Circular Maze
Description
This environment is a generalization of the Circular Maze POMDP described in Finding Approximate POMDP solutions Through Belief Compression.[1] The world consists of n_corridor
1D circular corridors that each have corridor_length
states. The robot spawns in a random corridor. It must determine which corridor its in, navigate to the proper goal state, and finally declare that it has finished.
Figure from Finding Approximate POMDP solutions Through Belief Compression.
Action Space
Transitions left and right are noisy and non-deterministic. Transition probabilities are from a discrete von Mises distribution with unit concentration and mean at the target state.
Num | Action | Description |
---|---|---|
1 | CMAZE_LEFT | Move left with von Mises noise. |
2 | CMAZE_RIGHT | Move right with von Mises noise. |
3 | CMAZE_SENSE_CORRIDOR | Observe the current corridor. |
4 | CMAZE_DECLARE_GOAL | Ends the episode. Receive r_findgoal if at the goal. |
State Space
The (ordered) state space is an array of all CircularMazeState
s and a terminalstate
: [CircularMaze(1, 1), ..., CircularMaze(n_corridors, corridor_length), TerminalState()]
.
Observation Space
The observation space is the union of the state space and 1:n_corridors
. If the robot picks CMAZE_SENSE_CORRIDOR
, they observe the index of the current corridor. Otherwise, they observe their current state with von Mises noise.
Rewards
The goal is to navigate to the correct goal state for the given corridor and then to declare the goal once arrived. If the robot correctly declares the goal, it receives r_findgoal
. It incurs a r_timestep_penalty
for every timestep it does not reach the goal. By default r_findgoal
is 1 and r_timestep_penalty
is 0.
Starting State
The initial state is sampled from a repeated, discrete von Mises distribution each with a concentration at the center of the hallway.
Episode End
The episode terminates once the robot declares the goal CMAZE_DECLARE_GOAL
regardless of whether the robot is correct.
Documentation
CompressedBeliefMDPs.CircularMaze
— TypeCircularMaze(n_corridors::Integer, corridor_length::Integer, discount::Float64, r_findgoal::Float64, r_timestep_penalty::Float64)
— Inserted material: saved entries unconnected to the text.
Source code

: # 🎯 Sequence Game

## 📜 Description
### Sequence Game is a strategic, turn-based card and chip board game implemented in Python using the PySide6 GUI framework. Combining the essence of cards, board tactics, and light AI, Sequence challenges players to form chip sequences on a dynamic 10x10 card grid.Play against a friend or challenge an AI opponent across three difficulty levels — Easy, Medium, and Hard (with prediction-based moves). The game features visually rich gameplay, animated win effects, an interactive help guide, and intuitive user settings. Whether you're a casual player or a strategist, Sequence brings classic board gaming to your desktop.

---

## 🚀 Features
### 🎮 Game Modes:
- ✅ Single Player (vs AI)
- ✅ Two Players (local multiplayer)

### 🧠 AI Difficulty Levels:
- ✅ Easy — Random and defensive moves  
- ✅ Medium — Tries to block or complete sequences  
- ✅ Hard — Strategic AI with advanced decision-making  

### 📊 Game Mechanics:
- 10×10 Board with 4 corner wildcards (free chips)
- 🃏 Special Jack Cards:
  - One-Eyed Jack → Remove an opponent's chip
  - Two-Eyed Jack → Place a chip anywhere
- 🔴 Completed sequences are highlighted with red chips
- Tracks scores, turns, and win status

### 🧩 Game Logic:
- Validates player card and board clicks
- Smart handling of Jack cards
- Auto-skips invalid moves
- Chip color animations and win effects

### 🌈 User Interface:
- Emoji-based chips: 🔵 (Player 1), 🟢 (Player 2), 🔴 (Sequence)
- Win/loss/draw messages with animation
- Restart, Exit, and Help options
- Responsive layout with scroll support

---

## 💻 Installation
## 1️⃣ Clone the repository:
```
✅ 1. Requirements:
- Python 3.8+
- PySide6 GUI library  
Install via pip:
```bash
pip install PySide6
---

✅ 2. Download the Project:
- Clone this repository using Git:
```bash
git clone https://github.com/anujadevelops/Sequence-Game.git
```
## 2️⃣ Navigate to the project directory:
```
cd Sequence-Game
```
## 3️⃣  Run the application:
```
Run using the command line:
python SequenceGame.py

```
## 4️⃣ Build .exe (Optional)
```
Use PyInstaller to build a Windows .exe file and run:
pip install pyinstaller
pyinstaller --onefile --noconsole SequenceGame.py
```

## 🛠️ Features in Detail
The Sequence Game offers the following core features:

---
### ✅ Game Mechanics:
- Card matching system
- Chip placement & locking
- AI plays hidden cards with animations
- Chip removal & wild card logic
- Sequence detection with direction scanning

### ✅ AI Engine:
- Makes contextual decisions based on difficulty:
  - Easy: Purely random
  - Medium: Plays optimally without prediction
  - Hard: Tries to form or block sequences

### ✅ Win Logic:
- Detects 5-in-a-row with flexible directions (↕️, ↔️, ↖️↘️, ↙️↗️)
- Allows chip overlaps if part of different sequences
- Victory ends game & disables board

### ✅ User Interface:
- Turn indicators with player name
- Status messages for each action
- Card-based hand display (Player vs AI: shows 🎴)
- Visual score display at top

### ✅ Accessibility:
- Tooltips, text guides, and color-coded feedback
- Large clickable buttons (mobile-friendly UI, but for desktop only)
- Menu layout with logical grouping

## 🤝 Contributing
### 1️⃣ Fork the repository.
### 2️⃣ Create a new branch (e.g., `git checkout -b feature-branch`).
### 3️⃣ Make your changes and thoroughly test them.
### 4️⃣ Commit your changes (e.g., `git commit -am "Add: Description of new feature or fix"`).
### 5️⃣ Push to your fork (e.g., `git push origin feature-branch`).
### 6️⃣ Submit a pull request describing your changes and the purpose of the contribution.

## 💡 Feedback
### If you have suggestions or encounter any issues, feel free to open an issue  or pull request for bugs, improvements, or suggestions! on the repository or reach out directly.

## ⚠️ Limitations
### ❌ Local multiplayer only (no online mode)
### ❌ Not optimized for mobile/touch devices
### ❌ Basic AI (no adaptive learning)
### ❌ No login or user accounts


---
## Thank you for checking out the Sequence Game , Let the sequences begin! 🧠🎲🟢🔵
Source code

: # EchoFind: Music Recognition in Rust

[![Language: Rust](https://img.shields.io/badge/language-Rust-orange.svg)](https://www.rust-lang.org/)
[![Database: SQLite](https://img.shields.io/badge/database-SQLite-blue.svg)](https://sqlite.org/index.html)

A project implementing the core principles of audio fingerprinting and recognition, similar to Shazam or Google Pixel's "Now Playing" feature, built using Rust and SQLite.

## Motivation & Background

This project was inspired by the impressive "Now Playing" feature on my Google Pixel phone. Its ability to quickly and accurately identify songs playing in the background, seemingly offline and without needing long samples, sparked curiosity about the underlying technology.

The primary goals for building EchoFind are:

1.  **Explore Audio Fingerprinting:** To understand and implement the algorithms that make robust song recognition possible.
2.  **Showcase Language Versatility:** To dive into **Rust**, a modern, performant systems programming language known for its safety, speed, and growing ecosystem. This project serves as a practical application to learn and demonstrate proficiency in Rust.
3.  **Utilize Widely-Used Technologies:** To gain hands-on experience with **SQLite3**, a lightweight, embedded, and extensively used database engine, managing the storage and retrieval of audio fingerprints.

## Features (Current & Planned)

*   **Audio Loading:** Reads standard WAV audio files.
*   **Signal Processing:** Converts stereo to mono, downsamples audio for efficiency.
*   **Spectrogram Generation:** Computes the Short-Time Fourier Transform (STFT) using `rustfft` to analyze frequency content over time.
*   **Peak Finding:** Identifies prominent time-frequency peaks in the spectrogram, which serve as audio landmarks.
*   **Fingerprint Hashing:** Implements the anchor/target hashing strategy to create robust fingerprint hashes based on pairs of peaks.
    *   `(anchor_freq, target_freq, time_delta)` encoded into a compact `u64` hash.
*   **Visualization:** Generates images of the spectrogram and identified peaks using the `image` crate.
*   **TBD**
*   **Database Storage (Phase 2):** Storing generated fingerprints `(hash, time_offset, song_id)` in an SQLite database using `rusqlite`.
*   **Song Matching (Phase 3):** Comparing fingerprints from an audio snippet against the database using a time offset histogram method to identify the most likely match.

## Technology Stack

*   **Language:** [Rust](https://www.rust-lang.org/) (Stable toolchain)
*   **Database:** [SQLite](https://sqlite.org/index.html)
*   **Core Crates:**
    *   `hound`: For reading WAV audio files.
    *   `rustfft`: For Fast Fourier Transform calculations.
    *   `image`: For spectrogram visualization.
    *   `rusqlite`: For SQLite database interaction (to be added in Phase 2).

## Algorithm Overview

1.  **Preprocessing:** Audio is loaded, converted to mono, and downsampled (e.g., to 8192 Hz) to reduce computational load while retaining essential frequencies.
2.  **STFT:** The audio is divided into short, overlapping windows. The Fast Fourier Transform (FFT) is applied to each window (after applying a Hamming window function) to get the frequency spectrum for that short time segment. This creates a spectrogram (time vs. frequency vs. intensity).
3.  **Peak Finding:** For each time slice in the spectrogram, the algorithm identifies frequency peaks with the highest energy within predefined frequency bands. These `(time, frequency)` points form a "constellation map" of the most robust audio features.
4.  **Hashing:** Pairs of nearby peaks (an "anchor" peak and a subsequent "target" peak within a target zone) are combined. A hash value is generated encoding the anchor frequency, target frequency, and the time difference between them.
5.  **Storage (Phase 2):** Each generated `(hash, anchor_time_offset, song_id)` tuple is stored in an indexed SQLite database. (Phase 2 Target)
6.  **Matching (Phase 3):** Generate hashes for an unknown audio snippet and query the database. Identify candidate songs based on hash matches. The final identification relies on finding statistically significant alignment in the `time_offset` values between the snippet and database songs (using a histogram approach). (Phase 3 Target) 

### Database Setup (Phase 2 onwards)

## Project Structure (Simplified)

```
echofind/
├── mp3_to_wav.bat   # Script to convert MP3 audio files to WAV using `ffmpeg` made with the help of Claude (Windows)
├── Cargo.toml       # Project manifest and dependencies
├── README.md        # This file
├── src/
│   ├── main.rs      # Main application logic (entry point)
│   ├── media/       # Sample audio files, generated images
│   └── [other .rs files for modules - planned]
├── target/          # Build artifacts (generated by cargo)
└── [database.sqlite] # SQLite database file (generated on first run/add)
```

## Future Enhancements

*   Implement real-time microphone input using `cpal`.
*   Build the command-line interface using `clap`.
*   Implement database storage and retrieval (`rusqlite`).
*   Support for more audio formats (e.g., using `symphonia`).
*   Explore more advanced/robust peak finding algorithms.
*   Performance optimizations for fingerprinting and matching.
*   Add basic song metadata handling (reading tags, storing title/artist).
CircularMaze(n_corridors::Integer, corridor_length::Integer; kwargs...)
CircularMaze()
A POMDP representing a circular maze environment.
Fields
n_corridors::Integer
: Number of corridors in the circular maze.corridor_length::Integer
: Length of each corridor.probabilities::AbstractArray
: Probability masses for creating von Mises distributions.center::Integer
: The central position in the maze.discount::Float64
: Discount factor for future rewards.r_findgoal::Float64
: Reward for finding the goal.r_timestep_penalty::Float64
: Penalty for each timestep taken.states::AbstractArray
: Array of all possible states in the maze.goals::AbstractArray
: Array of goal states in the maze.
Example
using CompressedBeliefMDPs
n_corridors = 8
corridor_length = 25
maze = CircularMaze(n_corridors, corridor_length)
CompressedBeliefMDPs.CircularMazeState
— TypeCircularMazeState(corridor::Integer, x::Integer)
The CircularMazeState
struct represents the state of an agent in a circular maze.
Fields
corridor::Integer
: The corridor number. The value ranges from 1 ton_corridors
.x::Integer
: The position of the state within the corridor. The value ranges from 1 to thecorridor_length
.
- 1Roy doesn't actually name his toy environment. For the original environment details, see the "PCA Performance" subsection on page 8.